Tara Donovan at Pace Gallery

A sort of antic incrementalism, in which the sheer number of accumulated found objects stuns the viewer into submission, clogging their visual arteries, presently constitutes an academy in itself. How do we know? Art schools and project rooms across the nation are filled to the brim with such compilations. And indeed it is hard to gainsay so much labor, so many hours of tedious assembling.  And indeed some people are very, very good at it. (It’s interesting that so many practitioners of this style are women—as if having been the target of consumer campaigns for so long, women are now throwing it all back in the face of the public.) Tara Donovan’s past sculptures have likewise cherished an OCD mania, featuring a work ethic on amphetamines, combined with a Tom-Friedmanesque ingenuity with everyday objects.  That was at once their allure and their drawback:  a cloud of plastic cups—how clever!  Donovan’s previous works were truly accomplished but perhaps a tad . . . mmmm . . . “gimmicky “ (sorry, swore never to use that word).  Still, you had to admire how she worked and worked that schtick. And it WAS clever.

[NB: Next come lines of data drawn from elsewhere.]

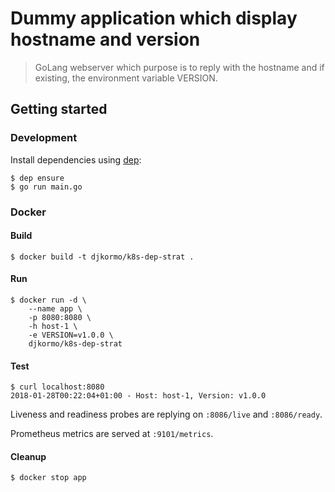 Dummy application which display hostname and version
====================================================

> GoLang webserver which purpose is to reply with the hostname and if existing,
the environment variable VERSION.

## Getting started

### Development

Install dependencies using [dep](https://github.com/golang/dep):

```console
$ dep ensure
$ go run main.go
```

### Docker

#### Build

```console
$ docker build -t djkormo/k8s-dep-strat .
```

#### Run

```console
$ docker run -d \
    --name app \
    -p 8080:8080 \
    -h host-1 \
    -e VERSION=v1.0.0 \
    djkormo/k8s-dep-strat
```

#### Test

```console
$ curl localhost:8080
2018-01-28T00:22:04+01:00 - Host: host-1, Version: v1.0.0
```

Liveness and readiness probes are replying on `:8086/live` and `:8086/ready`.

Prometheus metrics are served at `:9101/metrics`.

#### Cleanup

```console
$ docker stop app
```
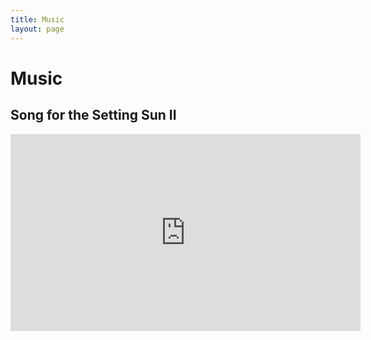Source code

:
 ```yaml
---
title: Music
layout: page
---
```


# Music

## Song for the Setting Sun II

<iframe width="560" height="315" src="https://www.youtube.com/embed/Wn1rDNKWrLU" frameborder="0" allow="accelerometer; autoplay; encrypted-media; gyroscope; picture-in-picture" allowfullscreen></iframe>  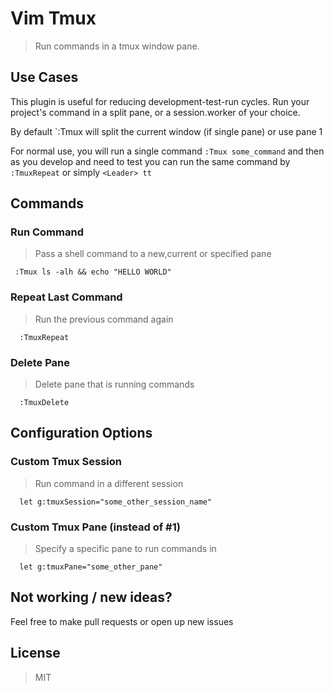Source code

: # Vim Tmux

> Run commands in a tmux window pane.

## Use Cases

This plugin is useful for reducing development-test-run cycles. Run your project's command in a split pane, or a session.worker of your choice.

By default `:Tmux will split the current window (if single pane) or use pane 1

For normal use, you will run a single command `:Tmux some_command` and then as you develop and need to test you can run the same command by `:TmuxRepeat` or simply `<Leader> tt`

## Commands

### Run Command
> Pass a shell command to a new,current or specified pane
 ```
  :Tmux ls -alh && echo "HELLO WORLD" 
 ```

### Repeat Last Command
> Run the previous command again
  ```
    :TmuxRepeat
  ```

### Delete Pane
> Delete pane that is running commands
  ```
    :TmuxDelete
  ```

## Configuration Options

### Custom Tmux Session
> Run command in a different session

  ``` 
    let g:tmuxSession="some_other_session_name"
  ```

### Custom Tmux Pane (instead of #1)
> Specify a specific pane to run commands in

  ```
    let g:tmuxPane="some_other_pane"
  ```

## Not working / new ideas?
Feel free to make pull requests or open up new issues

## License
> MIT
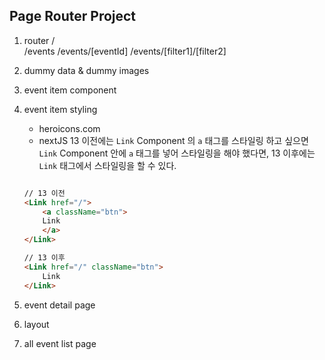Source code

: ## Page Router Project

1. router
   /  
   /events
   /events/[eventId]
   /events/[filter1]/[filter2]

2. dummy data & dummy images
3. event item component
4. event item styling

   - heroicons.com
   - nextJS 13 이전에는 `Link` Component 의 `a` 태그를 스타일링 하고 싶으면 `Link` Component 안에 `a` 태그를 넣어 스타일링을 해야 했다면, 13 이후에는 `Link` 태그에서 스타일링을 할 수 있다.

   ```HTML

   // 13 이전
   <Link href="/">
       <a className="btn">
       Link
       </a>
   </Link>

   // 13 이후
   <Link href="/" className="btn">
       Link
   </Link>

   ```

5. event detail page
6. layout
7. all event list page
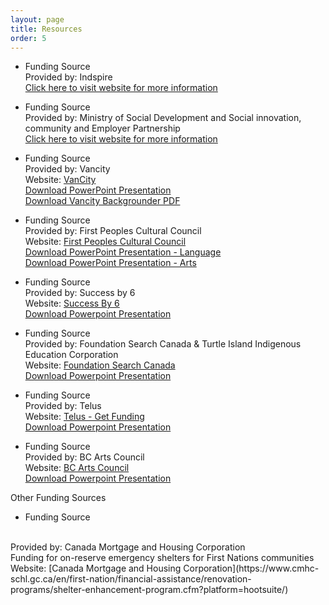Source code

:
 ```yaml
---
layout: page
title: Resources
order: 5
---
```

* Funding Source
  <br>
  Provided by: Indspire
  <br>
  [Click here to visit website for more information](https://indspire.ca/for-students/bursaries-scholarships/)

* Funding Source
  <br>
  Provided by: Ministry of Social Development and Social innovation, community and Employer Partnership
  <br>
  [Click here to visit website for more information](https://www.workbc.ca/Employment-Services/Community-and-Employer-Partnerships/Community-and-Employer-Partnerships.aspx)
  
* Funding Source
  <br>
  Provided by: Vancity
  <br>
  Website: [VanCity](https://www.vancity.com/)
  <br>
  [Download PowerPoint Presentation](/public/resources/VanCity.pptx) 
   <br>
  [Download Vancity Backgrounder PDF](/public/resources/VancityBackgrounder.pdf)
  
* Funding Source
  <br>
  Provided by: First Peoples Cultural Council
  <br>
  Website: [First Peoples Cultural Council](http://www.fpcc.ca/)
  <br>
  [Download PowerPoint Presentation - Language](/public/resources/FirstPeoplesCulturalCouncilLanguage.pptx) 
   <br>
  [Download PowerPoint Presentation - Arts](/public/resources/FirstPeoplesCulturalCouncilArts.pptx)  

* Funding Source
  <br>
  Provided by: Success by 6
  <br>
  Website: [Success By 6](http://www.successby6bc.ca/)
  <br>
  [Download Powerpoint Presentation](/public/resources/SuccessBy6BC.pptx)
  
* Funding Source
  <br>
  Provided by: Foundation Search Canada & Turtle Island Indigenous Education Corporation
   <br>
  Website: [Foundation Search Canada](http://www.foundationsearch.ca/)
  <br>
  [Download Powerpoint Presentation](/public/resources/FoundationSearch.pptx)
  
* Funding Source
  <br>
  Provided by: Telus
  <br>
  Website: [Telus - Get Funding](https://community.telus.com/get-funding/)
  <br>
  [Download Powerpoint Presentation](/public/resources/TELUS.ppt)
  
* Funding Source
  <br>
  Provided by: BC Arts Council
  <br>
  Website: [BC Arts Council](https://www.bcartscouncil.ca/)
  <br>
  [Download Powerpoint Presentation](/public/resources/BCArtsCouncil.pptx)
 
 Other Funding Sources
 
 * Funding Source
  <br>
  Provided by: Canada Mortgage and Housing Corporation
  <br>
  Funding for on-reserve emergency shelters for First Nations communities
  <br>
  Website: [Canada Mortgage and Housing Corporation](https://www.cmhc-schl.gc.ca/en/first-nation/financial-assistance/renovation-programs/shelter-enhancement-program.cfm?platform=hootsuite/)
  <br>

<!--
* Funding Source
  <br>
  Provided by: Funder
  <br>
  [Website](http://funder-site.com)
  <br>
  [Application](/resources/document.doc)
* Funding Source
  <br>
  Provided by: Funder
  <br>
  [Website](http://funder-site.com)
  <br>
  [Application](/resources/document.doc)
-->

Well, forget all that now.  With these new pieces Donovan has hit pay dirt.  Transcendent rather than amusing, they at the same time subtly subvert all transcendental convictions.  First of all, she has taken on the picture plane and all its optical splendors.  Walking into the gallery you think you are seeing some beautifully rendered revisions of the classic, abstract white painting.  Drenched in radiance and reverie—could they be Malevich’s “face of God”, blanched? Minimal in their presentation, maximal in the number of changes rung from work to work, they leave the viewer utterly unprepared for the surprise of finding, on close inspection, that all this light and shapely immanence comes from pins.  Millions of them—all right maybe not millions.  But so many, so precisely arranged to create perfect effects by virtue of number, placement and depth that the mind reels.  The algorithmic vertigo makes one fervently hope there was digital assistance for the surely sore digits of the assistants.  Donovan lures us into what should be the reassuring pleasures of the repetitive task but instead of comfort there is the abyss—the complexity of this process is literally dizzying.  The viewer is bedazzled by effects whose formula cannot be readily or at any rate quickly calculated and that failure constitutes a loss of control in keeping with an ecstatic experience.  The light bouncing off those pinheads—countless angels thereon or not—sets up the beatific rapture of seraphim.  And yet . . . they are just pins, straight pins even, nothing tricky, nothing special in themselves.  It’s a wonderful moment after the decades-long attempts to lower the barrier between art and craft.  Wonderful because here we have blatant and proud handicraft merging seamlessly with the “great tradition,” with all things Greenbergian, with Russian suprematism, Ryman syncretism, Op Art, etcetera, etcetera, etcetera.  Meanwhile the needle is gloriously lost in a needle haystack.